AUTHOR=Xiong Yu , Liu Xiaoyang , Wang Qing , Zhao Li , Kong Xudong , Da Chunhe , Meng Zuohuan , Qu Leilei , Xia Qinfang , Liu Lihong , Li Pengmei TITLE=Machine learning-based prediction model for the efficacy and safety of statins JOURNAL=Frontiers in Pharmacology VOLUME=15 YEAR=2024 URL=https://www.frontiersin.org/journals/pharmacology/articles/10.3389/fphar.2024.1334929 DOI=10.3389/fphar.2024.1334929 ISSN=1663-9812 ABSTRACT=Objective

The appropriate use of statins plays a vital role in reducing the risk of atherosclerotic cardiovascular disease (ASCVD).
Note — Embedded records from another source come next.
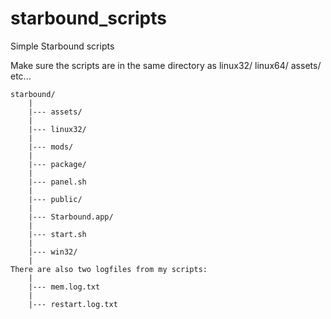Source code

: starbound_scripts
=================

Simple Starbound scripts

Make sure the scripts are in the same directory as linux32/ linux64/ assets/ etc...

	starbound/
		|
		|--- assets/
		|
		|--- linux32/
		|
		|--- mods/
		|
		|--- package/
		|
		|--- panel.sh
		|
		|--- public/
		|
		|--- Starbound.app/
		|
		|--- start.sh
		|
		|--- win32/
		|
	There are also two logfiles from my scripts:
		|
		|--- mem.log.txt
		|
		|--- restart.log.txt
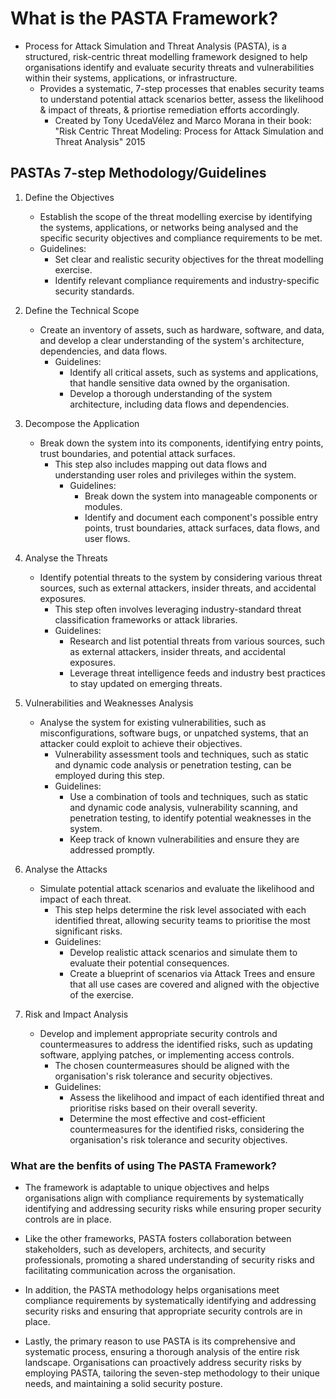 # What is the PASTA Framework?

* Process for Attack Simulation and Threat Analysis (PASTA), is a structured, risk-centric threat modelling framework designed to help organisations identify and evaluate security threats and vulnerabilities within their systems, applications, or infrastructure.
  * Provides a systematic, 7-step processes that enables security teams to understand potential attack scenarios better, assess the likelihood & impact of threats, & priortise remediation efforts accordingly.
    * Created by Tony UcedaVélez and Marco Morana in their book: "Risk Centric Threat Modeling: Process for Attack Simulation and Threat Analysis" 2015

## PASTAs 7-step Methodology/Guidelines

1. Define the Objectives
   * Establish the scope of the threat modelling exercise by identifying the systems, applications, or networks being analysed and the specific security objectives and compliance requirements to be met.
   * Guidelines:
     * Set clear and realistic security objectives for the threat modelling exercise.
     * Identify relevant compliance requirements and industry-specific security standards.

2. Define the Technical Scope
   * Create an inventory of assets, such as hardware, software, and data, and develop a clear understanding of the system's architecture, dependencies, and data flows.
     * Guidelines:
       * Identify all critical assets, such as systems and applications, that handle sensitive data owned by the organisation.
       * Develop a thorough understanding of the system architecture, including data flows and dependencies.

3. Decompose the Application
   * Break down the system into its components, identifying entry points, trust boundaries, and potential attack surfaces.
     * This step also includes mapping out data flows and understanding user roles and privileges within the system.
       * Guidelines:
         * Break down the system into manageable components or modules.
         * Identify and document each component's possible entry points, trust boundaries, attack surfaces, data flows, and user flows.

4. Analyse the Threats
   * Identify potential threats to the system by considering various threat sources, such as external attackers, insider threats, and accidental exposures.
     * This step often involves leveraging industry-standard threat classification frameworks or attack libraries.
     * Guidelines:
       * Research and list potential threats from various sources, such as external attackers, insider threats, and accidental exposures.
       * Leverage threat intelligence feeds and industry best practices to stay updated on emerging threats.

5. Vulnerabilities and Weaknesses Analysis
   * Analyse the system for existing vulnerabilities, such as misconfigurations, software bugs, or unpatched systems, that an attacker could exploit to achieve their objectives.
     * Vulnerability assessment tools and techniques, such as static and dynamic code analysis or penetration testing, can be employed during this step.
     * Guidelines:
       * Use a combination of tools and techniques, such as static and dynamic code analysis, vulnerability scanning, and penetration testing, to identify potential weaknesses in the system.
       * Keep track of known vulnerabilities and ensure they are addressed promptly.

6. Analyse the Attacks
   * Simulate potential attack scenarios and evaluate the likelihood and impact of each threat.
     * This step helps determine the risk level associated with each identified threat, allowing security teams to prioritise the most significant risks.
     * Guidelines:
       * Develop realistic attack scenarios and simulate them to evaluate their potential consequences.
       * Create a blueprint of scenarios via Attack Trees and ensure that all use cases are covered and aligned with the objective of the exercise.

7. Risk and Impact Analysis
   * Develop and implement appropriate security controls and countermeasures to address the identified risks, such as updating software, applying patches, or implementing access controls.
     * The chosen countermeasures should be aligned with the organisation's risk tolerance and security objectives.
     * Guidelines:
       * Assess the likelihood and impact of each identified threat and prioritise risks based on their overall severity.
       * Determine the most effective and cost-efficient countermeasures for the identified risks, considering the organisation's risk tolerance and security objectives.

### What are the benfits of using The PASTA Framework?

* The framework is adaptable to unique objectives and helps organisations align with compliance requirements by systematically identifying and addressing security risks while ensuring proper security controls are in place.

* Like the other frameworks, PASTA fosters collaboration between stakeholders, such as developers, architects, and security professionals, promoting a shared understanding of security risks and facilitating communication across the organisation.

* In addition, the PASTA methodology helps organisations meet compliance requirements by systematically identifying and addressing security risks and ensuring that appropriate security controls are in place.

* Lastly, the primary reason to use PASTA is its comprehensive and systematic process, ensuring a thorough analysis of the entire risk landscape. Organisations can proactively address security risks by employing PASTA, tailoring the seven-step methodology to their unique needs, and maintaining a solid security posture.









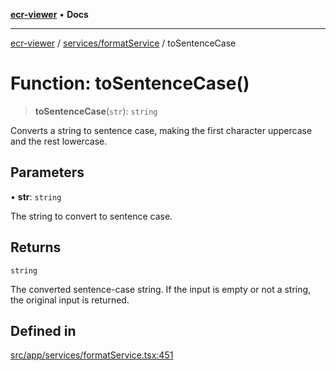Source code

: [**ecr-viewer**](../../../README.md) • **Docs**

***

[ecr-viewer](../../../README.md) / [services/formatService](../README.md) / toSentenceCase

# Function: toSentenceCase()

> **toSentenceCase**(`str`): `string`

Converts a string to sentence case, making the first character uppercase and the rest lowercase.

## Parameters

• **str**: `string`

The string to convert to sentence case.

## Returns

`string`

The converted sentence-case string. If the input is empty or not a string, the original input is returned.

## Defined in

[src/app/services/formatService.tsx:451](https://github.com/CDCgov/phdi/blob/55d1a87d29da9da2522ba2a73bc122cba666b133/containers/ecr-viewer/src/app/services/formatService.tsx#L451)
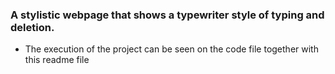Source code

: ### A stylistic webpage that shows a typewriter style of typing and deletion.
* The execution of the project can be seen on the code file together with this readme file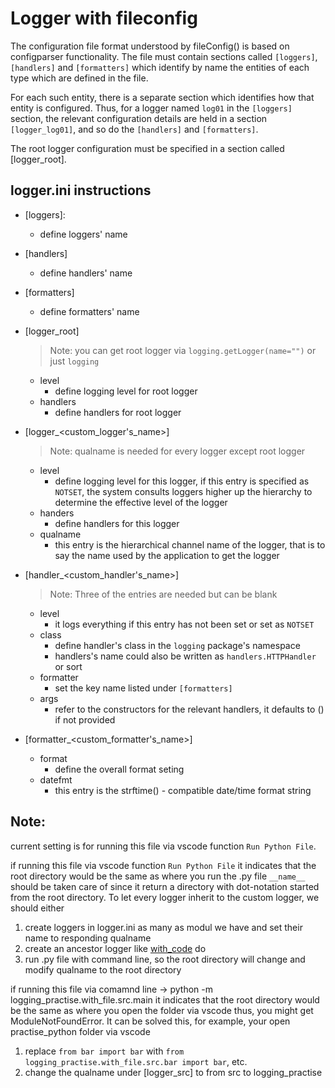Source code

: # Logger with fileconfig
The configuration file format understood by fileConfig() is based on configparser functionality.
The file must contain sections called `[loggers]`, `[handlers]` and `[formatters]` which identify by name the entities of each type which are defined in the file.

For each such entity, there is a separate section which identifies how that entity is configured. Thus, for a logger named `log01` in the `[loggers]` section, the relevant configuration details are held in a section `[logger_log01]`, and so do the `[handlers]` and `[formatters]`.

The root logger configuration must be specified in a section called [logger_root].


## logger.ini instructions
- [loggers]:
    - define loggers' name
- [handlers]
    - define handlers' name
- [formatters]
    - define formatters' name
- [logger_root]
    > Note: you can get root logger via `logging.getLogger(name="")` or just `logging`
    - level
        - define logging level for root logger
    - handlers
        - define handlers for root logger
- [logger_<custom_logger's_name>]
    > Note: qualname is needed for every logger except root logger
    - level
        - define logging level for this logger, if this entry is specified as `NOTSET`, the system consults loggers higher up the hierarchy to determine the effective level of the logger
    - handers
        - define handlers for this logger
    - qualname
        - this entry is the hierarchical channel name of the logger, that is to say the name used by the application to get the logger

- [handler_<custom_handler's_name>]
    > Note: Three of the entries are needed but can be blank
    - level
        - it logs everything if this entry has not been set or set as `NOTSET`
    - class
        - define handler's class in the `logging` package's namespace
        - handlers's name could also be written as `handlers.HTTPHandler` or sort
    - formatter
        - set the key name listed under `[formatters]`
    - args
        - refer to the constructors for the relevant handlers, it defaults to () if not provided

- [formatter_<custom_formatter's_name>]
    - format
        - define the overall format seting
    - datefmt
        - this entry is the strftime() - compatible date/time format string

## Note:
current setting is for running this file via vscode function `Run Python File`.

if running this file via vscode function `Run Python File`
it indicates that the root directory would be the same as where you run the .py file
`__name__` should be taken care of  since it return a directory with dot-notation started from the root directory.
To let every logger inherit to the custom logger, we should either
1. create loggers in logger.ini as many as modul we have and set their name to responding qualname
2. create an ancestor logger like [with_code](/logging_practise/with_code/handler/logging.py) do
3. run .py file with command line, so the root directory will change and modify qualname to the root directory


if running this file via comamnd line -> python -m logging_practise.with_file.src.main
it indicates that the root directory would be the same as where you open the folder via vscode
thus, you might get ModuleNotFoundError.
It can be solved this, for example, your open practise_python folder via vscode
1. replace `from bar import bar` with `from logging_practise.with_file.src.bar import bar`, etc.
2. change the qualname under [logger_src] to from src to logging_practise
However, due to changes in diet and lifestyle, there has been a significant increase in the number of individuals with high cholesterol levels. Therefore, it is crucial to ensure the rational use of statins. Adverse reactions associated with statins, including liver enzyme abnormalities and statin-associated muscle symptoms (SAMS), have impacted their widespread utilization. In this study, we aimed to develop a predictive model for statin efficacy and safety based on real-world clinical data using machine learning techniques.

Methods

We employed various data preprocessing techniques, such as improved random forest imputation and Borderline SMOTE oversampling, to handle the dataset. Boruta method was utilized for feature selection, and the dataset was divided into training and testing sets in a 7:3 ratio. Five algorithms, including logistic regression, naive Bayes, decision tree, random forest, and gradient boosting decision tree, were used to construct the predictive models. Ten-fold cross-validation and bootstrapping sampling were performed for internal and external validation. Additionally, SHAP (SHapley Additive exPlanations) was employed for feature interpretability. Ultimately, an accessible web-based platform for predicting statin efficacy and safety was established based on the optimal predictive model.

Results

The random forest algorithm exhibited the best performance among the five algorithms. The predictive models for LDL-C target attainment (AUC = 0.883, Accuracy = 0.868, Precision = 0.858, Recall = 0.863, F1 = 0.860, AUPRC = 0.906, MCC = 0.761), liver enzyme abnormalities (AUC = 0.964, Accuracy = 0.964, Precision = 0.967, Recall = 0.963, F1 = 0.965, AUPRC = 0.978, MCC = 0.938), and muscle pain/Creatine kinase (CK) abnormalities (AUC = 0.981, Accuracy = 0.980, Precision = 0.987, Recall = 0.975, F1 = 0.981, AUPRC = 0.987, MCC = 0.965) demonstrated favorable performance. The most important features of LDL-C target attainment prediction model was cerebral infarction, TG, PLT and HDL. The most important features of liver enzyme abnormalities model was CRP, CK and number of oral medications. Similarly, AST, ALT, PLT and number of oral medications were found to be important features for muscle pain/CK abnormalities. Based on the best-performing predictive model, a user-friendly web application was designed and implemented.

Conclusion

This study presented a machine learning-based predictive model for statin efficacy and safety. The platform developed can assist in guiding statin therapy decisions and optimizing treatment strategies. Further research and application of the model are warranted to improve the utilization of statin therapy.